Start of RECORDS FOR THE TASK

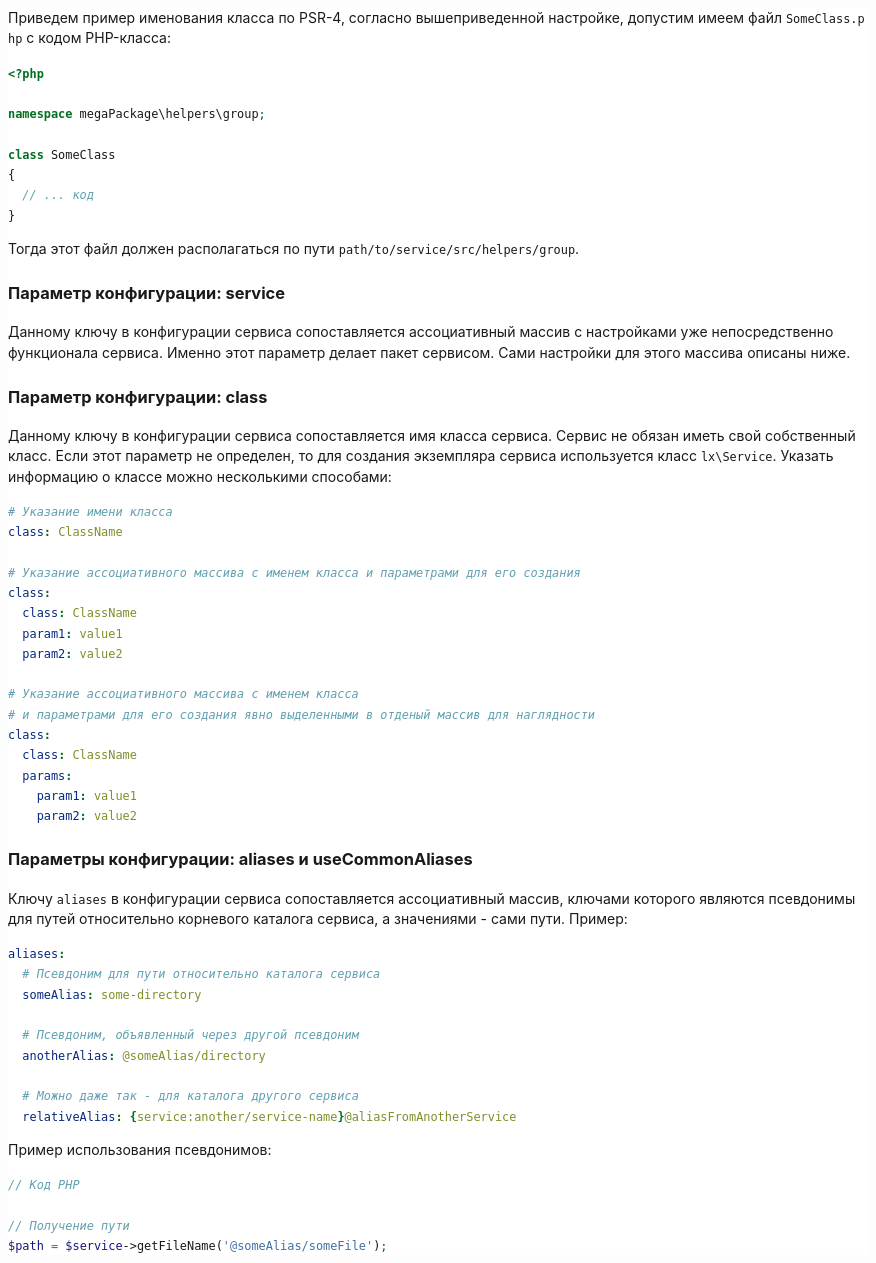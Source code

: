 Приведем пример именования класса по PSR-4, согласно вышеприведенной настройке, допустим имеем файл `SomeClass.php` с кодом PHP-класса:
```php
<?php

namespace megaPackage\helpers\group;

class SomeClass
{
  // ... код
}

```
Тогда этот файл должен располагаться по пути `path/to/service/src/helpers/group`.


<a name="service"><h3>Параметр конфигурации: <b>service</b></h3></a>
Данному ключу в конфигурации сервиса сопоставляется ассоциативный массив с настройками уже непосредственно функционала сервиса. Именно этот параметр делает пакет сервисом. Сами настройки для этого массива описаны ниже.


<a name="class"><h3>Параметр конфигурации: <b>class</b></h3></a>
Данному ключу в конфигурации сервиса сопоставляется имя класса сервиса. Сервис не обязан иметь свой собственный класс. Если этот параметр не определен, то для создания экземпляра сервиса используется класс `lx\Service`.
Указать информацию о классе можно несколькими способами:
```yaml
# Указание имени класса
class: ClassName

# Указание ассоциативного массива с именем класса и параметрами для его создания
class:
  class: ClassName
  param1: value1
  param2: value2

# Указание ассоциативного массива с именем класса
# и параметрами для его создания явно выделенными в отденый массив для наглядности
class:
  class: ClassName
  params:
    param1: value1
    param2: value2
```


<a name="aliases"><h3>Параметры конфигурации: <b>aliases</b> и <b>useCommonAliases</b></h3></a>
Ключу `aliases` в конфигурации сервиса сопоставляется ассоциативный массив, ключами которого являются псевдонимы для путей относительно корневого каталога сервиса, а значениями - сами пути. Пример:
```yaml
aliases:
  # Псевдоним для пути относительно каталога сервиса
  someAlias: some-directory

  # Псевдоним, объявленный через другой псевдоним
  anotherAlias: @someAlias/directory

  # Можно даже так - для каталога другого сервиса
  relativeAlias: {service:another/service-name}@aliasFromAnotherService
```
Пример использования псевдонимов:
```php
// Код PHP

// Получение пути
$path = $service->getFileName('@someAlias/someFile');

```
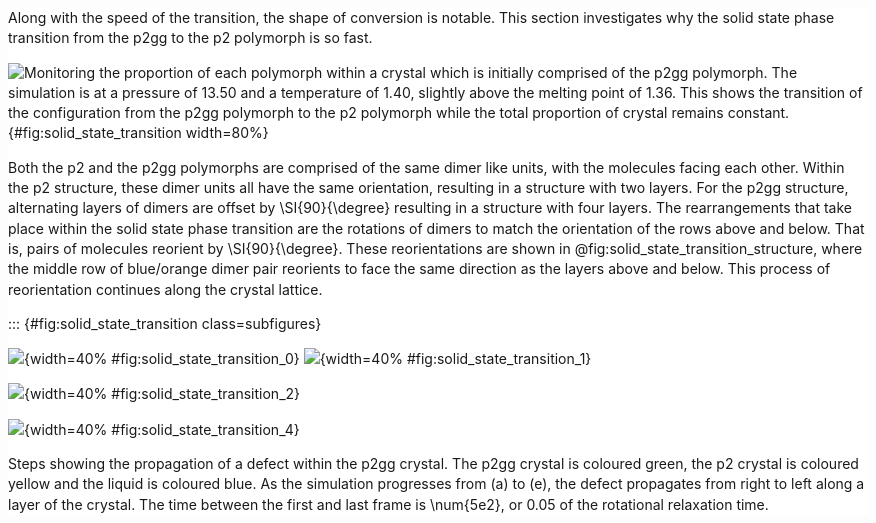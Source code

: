 Along with the speed of the transition,
the shape of conversion is notable.
This section investigates why the solid state phase transition
from the p2gg to the p2 polymorph is so fast.

![Monitoring the proportion of each polymorph within a crystal
which is initially comprised of the p2gg polymorph.
The simulation is at a pressure of 13.50 and a temperature of 1.40,
slightly above the melting point of 1.36.
This shows the transition of the configuration from
the p2gg polymorph to the p2 polymorph
while the total proportion of crystal remains constant.
](../Projects/Crystal_Melting/figures/solid_state_transition-P13.50-T1.40-p2gg.svg){#fig:solid_state_transition width=80%}

Both the p2 and the p2gg polymorphs
are comprised of the same dimer like units,
with the molecules facing each other.
Within the p2 structure,
these dimer units all have the same orientation,
resulting in a structure with two layers.
For the p2gg structure,
alternating layers of dimers are offset by \SI{90}{\degree}
resulting in a structure with four layers.
The rearrangements that take place within the solid state phase transition
are the rotations of dimers to match the orientation of the rows above and below.
That is, pairs of molecules reorient by \SI{90}{\degree}.
These reorientations are shown in @fig:solid_state_transition_structure,
where the middle row of blue/orange dimer pair
reorients to face the same direction as the layers above and below.
This process of reorientation continues along the crystal lattice.

::: {#fig:solid_state_transition class=subfigures}



![](../Projects/Crystal_Melting/figures/phase_transition_0.svg){width=40% #fig:solid_state_transition_0}
![](../Projects/Crystal_Melting/figures/phase_transition_1.svg){width=40% #fig:solid_state_transition_1}

![](../Projects/Crystal_Melting/figures/phase_transition_2.svg){width=40% #fig:solid_state_transition_2}

![](../Projects/Crystal_Melting/figures/phase_transition_4.svg){width=40% #fig:solid_state_transition_4}


Steps showing the propagation of a defect within the p2gg crystal.
The p2gg crystal is coloured green, the p2 crystal is coloured yellow
and the liquid is coloured blue.
As the simulation progresses from (a) to (e),
the defect propagates from right to left
along a layer of the crystal.
The time between the first and last frame is \num{5e2},
or 0.05 of the rotational relaxation time.
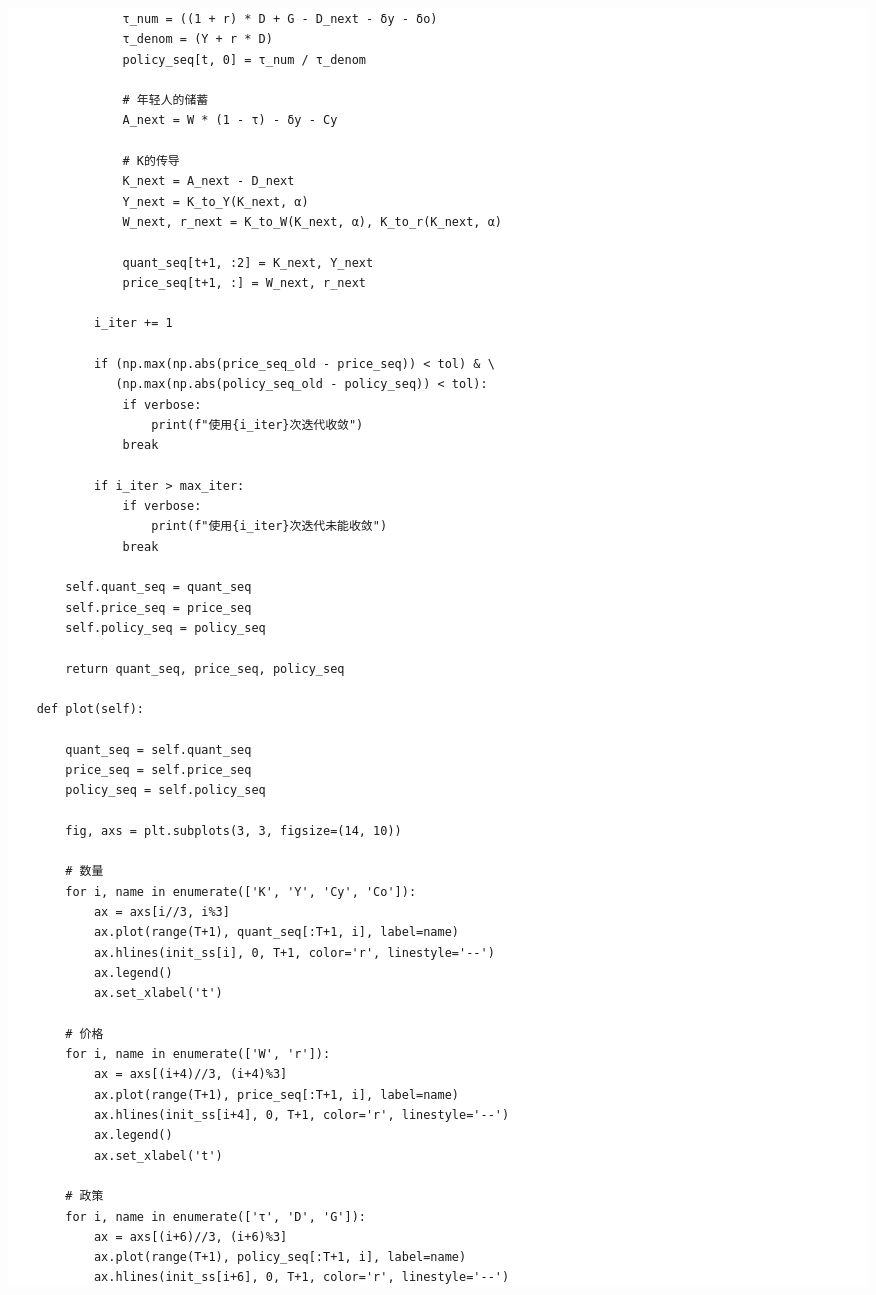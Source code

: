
 ```{code-cell} ipython3
                τ_num = ((1 + r) * D + G - D_next - δy - δo)
                τ_denom = (Y + r * D)
                policy_seq[t, 0] = τ_num / τ_denom

                # 年轻人的储蓄
                A_next = W * (1 - τ) - δy - Cy

                # K的传导
                K_next = A_next - D_next
                Y_next = K_to_Y(K_next, α)
                W_next, r_next = K_to_W(K_next, α), K_to_r(K_next, α)

                quant_seq[t+1, :2] = K_next, Y_next
                price_seq[t+1, :] = W_next, r_next

            i_iter += 1

            if (np.max(np.abs(price_seq_old - price_seq)) < tol) & \
               (np.max(np.abs(policy_seq_old - policy_seq)) < tol):
                if verbose:
                    print(f"使用{i_iter}次迭代收敛")
                break

            if i_iter > max_iter:
                if verbose:
                    print(f"使用{i_iter}次迭代未能收敛")
                break
        
        self.quant_seq = quant_seq
        self.price_seq = price_seq
        self.policy_seq = policy_seq

        return quant_seq, price_seq, policy_seq

    def plot(self):

        quant_seq = self.quant_seq
        price_seq = self.price_seq
        policy_seq = self.policy_seq

        fig, axs = plt.subplots(3, 3, figsize=(14, 10))

        # 数量
        for i, name in enumerate(['K', 'Y', 'Cy', 'Co']):
            ax = axs[i//3, i%3]
            ax.plot(range(T+1), quant_seq[:T+1, i], label=name)
            ax.hlines(init_ss[i], 0, T+1, color='r', linestyle='--')
            ax.legend()
            ax.set_xlabel('t')

        # 价格
        for i, name in enumerate(['W', 'r']):
            ax = axs[(i+4)//3, (i+4)%3]
            ax.plot(range(T+1), price_seq[:T+1, i], label=name)
            ax.hlines(init_ss[i+4], 0, T+1, color='r', linestyle='--')
            ax.legend()
            ax.set_xlabel('t')

        # 政策
        for i, name in enumerate(['τ', 'D', 'G']):
            ax = axs[(i+6)//3, (i+6)%3]
            ax.plot(range(T+1), policy_seq[:T+1, i], label=name)
            ax.hlines(init_ss[i+6], 0, T+1, color='r', linestyle='--')
```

End of RECORDS FOR THE TASK

[REQUIRED ACTION] Of the lines above, show those in which "linestyle" appears.

[SOLUTION]
            ax.hlines(init_ss[i], 0, T+1, color='r', linestyle='--')
            ax.hlines(init_ss[i+4], 0, T+1, color='r', linestyle='--')
            ax.hlines(init_ss[i+6], 0, T+1, color='r', linestyle='--')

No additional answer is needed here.